Lieu : France - Ile-de-France
Analyse média
Ce 32e journal de Défense de la France est imprimé sur la nouvelle presse professionnelle, une Teisch très puissante acquise par le mouvement au mois d’avril.
Cette édition est composée de six articles :
- Le premier signé « Jean Lorraine », Jean-Daniel Jurgensen évoque la « Nécessité d’une mystique » et, dans la continuité de ce mouvement spontané qu’est la Résistance, représenté par le général de Gaulle, l’indispensable foi en une idée forte qui doit devenir « la IVe République ».
- Entre deux articles, Défense de la France glisse un bref extrait du discours du général de Gaulle prononcé le 20 avril 1943 dans lequel il rappelle une fois de plus sa volonté de voir le peuple français être le maître chez lui. Au deuxième trimestre, le mouvement a définitivement fermé la parenthèse giraudiste et reconnaît de Gaulle comme l’unique chef de la Résistance.
- Dans le troisième article, intitulé « Servir la France », Défense de la France « appuie ses prétentions politiques en admettant que [le général de Gaulle] prenne la tête d’un gouvernement provisoire à Alger. »

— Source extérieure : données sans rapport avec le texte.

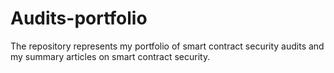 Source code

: # Audits-portfolio
The repository represents my portfolio of smart contract security audits and my summary articles on smart contract security.
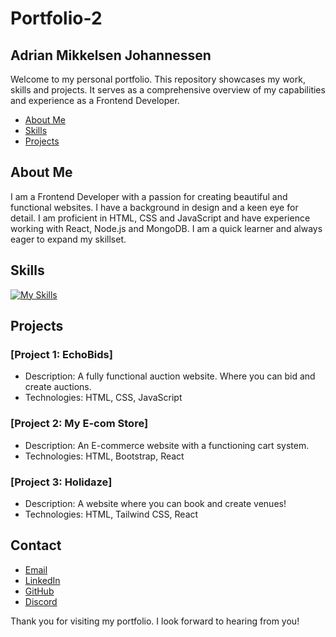 # Portfolio-2

## Adrian Mikkelsen Johannessen

Welcome to my personal portfolio. This repository showcases my work, skills and projects. It serves as a comprehensive overview of my capabilities and experience as a Frontend Developer.

- [About Me](#about-me)
- [Skills](#skills)
- [Projects](#projects)

## About Me

I am a Frontend Developer with a passion for creating beautiful and functional websites. I have a background in design and a keen eye for detail. I am proficient in HTML, CSS and JavaScript and have experience working with React, Node.js and MongoDB. I am a quick learner and always eager to expand my skillset.

## Skills

[![My Skills](https://skillicons.dev/icons?i=html,css,js,figma,react,vite,git,sass,tailwind,bootstrap)](https://skillicons.dev)

## Projects

### [Project 1: EchoBids]

- Description: A fully functional auction website. Where you can bid and create auctions.
- Technologies: HTML, CSS, JavaScript

### [Project 2: My E-com Store]

- Description: An E-commerce website with a functioning cart system.
- Technologies: HTML, Bootstrap, React

### [Project 3: Holidaze]

- Description: A website where you can book and create venues!
- Technologies: HTML, Tailwind CSS, React

## Contact

- [Email](adrianjohannessen5@gmail.com)
- [LinkedIn](https://www.linkedin.com/in/adrian-johannessen-a26356249/)
- [GitHub](https://github.com/AdrianMikk)
- [Discord](HoiskyPoisky)

Thank you for visiting my portfolio. I look forward to hearing from you!
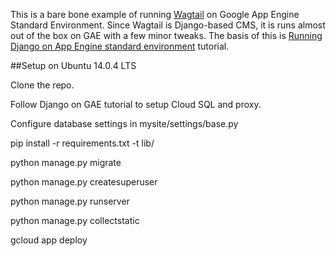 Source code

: This is a bare bone example of running [Wagtail](https://github.com/wagtail/wagtail) on Google App Engine Standard Environment. Since Wagtail is Django-based CMS, it is runs almost out of the box on GAE with a few minor tweaks. The basis of this is [Running Django on App Engine standard environment](https://cloud.google.com/python/django/appengine) tutorial.

##Setup on Ubuntu 14.0.4 LTS

Clone the repo.

Follow Django on GAE tutorial to setup Cloud SQL and proxy.

Configure database settings in mysite/settings/base.py

pip install -r requirements.txt -t lib/

python manage.py migrate

python manage.py createsuperuser

python manage.py runserver

python manage.py collectstatic

gcloud app deploy

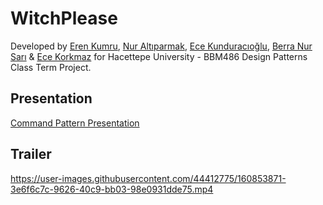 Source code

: # WitchPlease
Developed by [Eren Kumru](https://github.com/ErenKumru), [Nur Altıparmak](https://github.com/n6parmak), [Ece Kunduracıoğlu](https://github.com/ecekun), [Berra Nur Sarı](https://github.com/berranursari) & [Ece Korkmaz](https://github.com/ecexe) for Hacettepe University - BBM486 Design Patterns Class Term Project.

## Presentation
[Command Pattern Presentation](https://docs.google.com/presentation/d/1gbHV0P2XDCFj0s9FzlgrZn7rtVq6JH0PZRRlqdOuSJ4/edit#slide=id.p)

## Trailer
https://user-images.githubusercontent.com/44412775/160853871-3e6f6c7c-9626-40c9-bb03-98e0931dde75.mp4
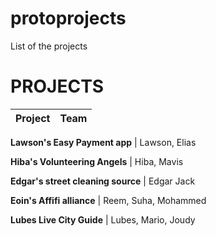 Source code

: # protoprojects
List of the projects

# PROJECTS

Project | Team
--- | --- 

**Lawson's Easy Payment app** | Lawson, Elias

**Hiba's Volunteering Angels** | Hiba, Mavis

**Edgar's street cleaning source** | Edgar Jack
 
**Eoin's Affifi alliance** | Reem, Suha, Mohammed

**Lubes Live City Guide** | Lubes, Mario, Joudy

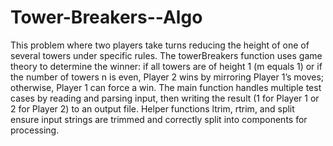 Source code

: # Tower-Breakers--Algo

This problem where two players take turns reducing the height of one of several towers under specific rules. The towerBreakers function uses game theory to determine the winner: if all towers are of height 1 (m equals 1) or if the number of towers n is even, Player 2 wins by mirroring Player 1’s moves; otherwise, Player 1 can force a win. The main function handles multiple test cases by reading and parsing input, then writing the result (1 for Player 1 or 2 for Player 2) to an output file. Helper functions ltrim, rtrim, and split ensure input strings are trimmed and correctly split into components for processing.
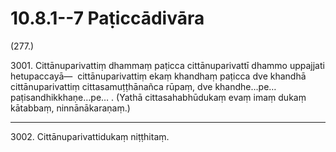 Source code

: # 10.8.1--7 Paṭiccādivāra

(277.)

3001\. Cittānuparivattiṃ dhammaṃ paṭicca cittānuparivattī dhammo uppajjati hetupaccayā—  cittānuparivattiṃ ekaṃ khandhaṃ paṭicca dve khandhā cittānuparivattiṃ cittasamuṭṭhānañca rūpaṃ, dve khandhe…pe…  paṭisandhikkhaṇe…pe… . (Yathā cittasahabhūdukaṃ evaṃ imaṃ dukaṃ kātabbaṃ, ninnānākaraṇaṃ.)

---

3002\. Cittānuparivattidukaṃ niṭṭhitaṃ.
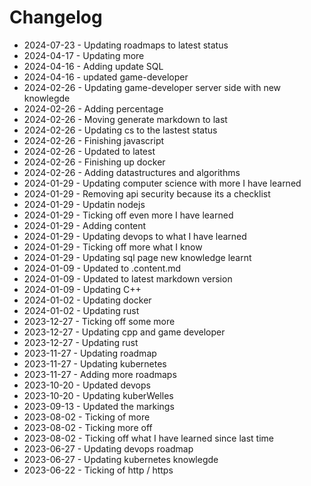 # Changelog
* 2024-07-23 - Updating roadmaps to latest status
* 2024-04-17 - Updating more
* 2024-04-16 - Adding update SQL
* 2024-04-16 - updated game-developer
* 2024-02-26 - Updating game-developer server side with new knowlegde
* 2024-02-26 - Adding percentage
* 2024-02-26 - Moving generate markdown to last
* 2024-02-26 - Updating cs to the lastest status
* 2024-02-26 - Finishing javascript
* 2024-02-26 - Updated to latest
* 2024-02-26 - Finishing up docker
* 2024-02-26 - Adding datastructures and algorithms
* 2024-01-29 - Updating computer science with more I have learned
* 2024-01-29 - Removing api security because its a checklist
* 2024-01-29 - Updatin nodejs
* 2024-01-29 - Ticking off even more I have learned
* 2024-01-29 - Adding content
* 2024-01-29 - Updating devops to what I have learned
* 2024-01-29 - Ticking off more what I know
* 2024-01-29 - Updating sql page new knowledge learnt
* 2024-01-09 - Updated to .content.md
* 2024-01-09 - Updated to latest markdown version
* 2024-01-09 - Updating C++
* 2024-01-02 - Updating docker
* 2024-01-02 - Updating rust
* 2023-12-27 - Ticking off some more
* 2023-12-27 - Updating cpp and game developer
* 2023-12-27 - Updating rust
* 2023-11-27 - Updating roadmap
* 2023-11-27 - Updating kubernetes
* 2023-11-27 - Adding more roadmaps
* 2023-10-20 - Updated devops
* 2023-10-20 - Updating kuberWelles
* 2023-09-13 - Updated the markings
* 2023-08-02 - Ticking of more
* 2023-08-02 - Ticking more off
* 2023-08-02 - Ticking off what I have learned since last time
* 2023-06-27 - Updating devops roadmap
* 2023-06-27 - Updating kubernetes knowlegde
* 2023-06-22 - Ticking of http / https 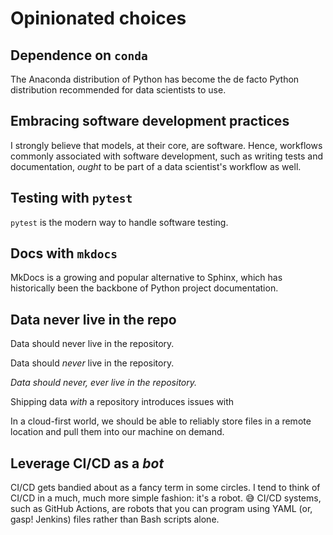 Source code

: # Opinionated choices

## Dependence on `conda`

The Anaconda distribution of Python has become
the de facto Python distribution recommended for data scientists to use.

## Embracing software development practices

I strongly believe that models, at their core, are software.
Hence, workflows commonly associated with software development,
such as writing tests and documentation,
_ought_ to be part of a data scientist's workflow as well.

## Testing with `pytest`

`pytest` is the modern way to handle software testing.

## Docs with `mkdocs`

MkDocs is a growing and popular alternative to Sphinx,
which has historically been the backbone of Python project documentation.

## Data never live in the repo

Data should never live in the repository.

Data should _never_ live in the repository.

_Data should never, ever live in the repository._

Shipping data _with_ a repository introduces issues with

In a cloud-first world,
we should be able to reliably store files in a remote location
and pull them into our machine on demand.

## Leverage CI/CD as a _bot_

CI/CD gets bandied about as a fancy term in some circles.
I tend to think of CI/CD in a much, much more simple fashion:
it's a robot. 😅
CI/CD systems, such as GitHub Actions,
are robots that you can program using YAML
(or, gasp! Jenkins) files
rather than Bash scripts alone.
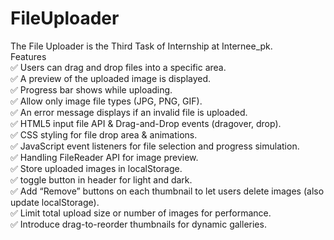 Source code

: # FileUploader
The File Uploader is the Third Task of Internship at Internee_pk. <br>
Features <br>
✅ Users can drag and drop files into a specific area.<br>
✅ A preview of the uploaded image is displayed.<br>
✅ Progress bar shows while uploading.<br>
✅ Allow only image file types (JPG, PNG, GIF).<br>
✅ An error message displays if an invalid file is uploaded.<br>
✅ HTML5 input file API & Drag-and-Drop events (dragover, drop).<br>
✅ CSS styling for file drop area & animations.<br>
✅ JavaScript event listeners for file selection and progress simulation.<br>
✅ Handling FileReader API for image preview.<br>
✅ Store uploaded images in localStorage.<br>
✅ toggle button in header for light and dark.<br>
✅ Add “Remove” buttons on each thumbnail to let users delete images (also update localStorage).<br>
✅ Limit total upload size or number of images for performance.<br>
✅ Introduce drag-to-reorder thumbnails for dynamic galleries.<br> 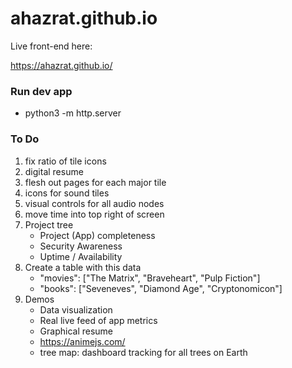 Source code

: # ahazrat.github.io
Live front-end here:

https://ahazrat.github.io/

### Run dev app
- python3 -m http.server

### To Do
1. fix ratio of tile icons
1. digital resume
1. flesh out pages for each major tile
1. icons for sound tiles
1. visual controls for all audio nodes
1. move time into top right of screen
1. Project tree
    - Project (App) completeness
    - Security Awareness
    - Uptime / Availability
1. Create a table with this data
    - "movies": ["The Matrix", "Braveheart", "Pulp Fiction"]
    - "books": ["Seveneves", "Diamond Age", "Cryptonomicon"]
1. Demos
    - Data visualization
    - Real live feed of app metrics
    - Graphical resume
    - https://animejs.com/
    - tree map: dashboard tracking for all trees on Earth
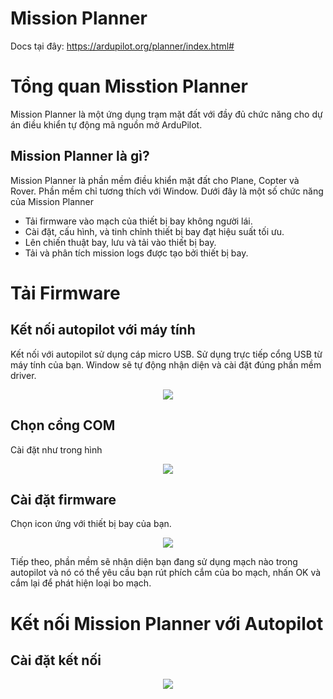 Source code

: # Mission Planner

Docs tại đây: https://ardupilot.org/planner/index.html#

# Tổng quan Misstion Planner 

Mission Planner là một ứng dụng trạm mặt đất với đầy đủ chức năng cho dự án điều khiển tự động mã nguồn mở ArduPilot.

## Mission Planner là gì?

Mission Planner là phần mềm điều khiển mặt đất cho Plane, Copter và Rover. Phần mềm chỉ tương thích với Window. Dưới đây là một số chức năng của Mission Planner
- Tải firmware vào mạch của thiết bị bay không người lái.
- Cài đặt, cấu hình, và tinh chỉnh thiết bị bay đạt hiệu suất tối ưu.
- Lên chiến thuật bay, lưu và tải vào thiết bị bay.
- Tải và phân tích mission logs được tạo bởi thiết bị bay.

# Tải Firmware

## Kết nối autopilot với máy tính

Kết nối với autopilot sử dụng cáp micro USB. Sử dụng trực tiếp cổng USB từ máy tính của bạn. Window sẽ tự động nhận diện và cài đặt đúng phần mềm driver.

<p align="center"><img src="https://ardupilot.org/planner/_images/pixhawk_usb_connection.jpg"></p>

## Chọn cổng COM

Cài đặt như trong hình

<p align="center"><img src="https://ardupilot.org/planner/_images/Pixhawk_ConnectWithMP.png"></p>

## Cài đặt firmware

Chọn icon ứng với thiết bị bay của bạn.

<p align="center"><img src="https://ardupilot.org/planner/_images/Pixhawk_InstallFirmware.jpg"></p>

Tiếp theo, phần mềm sẽ nhận diện bạn đang sử dụng mạch nào trong autopilot và nó có thể yêu cầu bạn rút phích cắm của bo mạch, nhấn OK và cắm lại để phát hiện loại bo mạch.

# Kết nối Mission Planner với Autopilot

## Cài đặt kết nối


<p align="center"><img src="https://ardupilot.org/planner/_images/Pixhawk_InstallFirmware2.png"></p>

- Comme dans le précédent numéro, « Scrutator », Jean-William Lapierre, présente sa « Revue de la presse » et sélectionne les thèmes suivants : « Le gouvernement Pétain », « Le débarquement », « La légitimité républicaine » enfin, des témoignages « pris sur le vif » de Français n’osant pas écrire leur révolte et leur soif de rébellion.
- Après un bref article consacré à « La Relève », Défense de la France publie des « Nouvelles d’Allemagne » qui subit de lourds bombardements notamment sur ses zones industrielles.
- Dans sa dernière rubrique intitulée « Tribune libre », Défense de la France communique « quelques pensées pleines de bon sens d’un groupe d’ouvriers prônant l’unification de la lutte ».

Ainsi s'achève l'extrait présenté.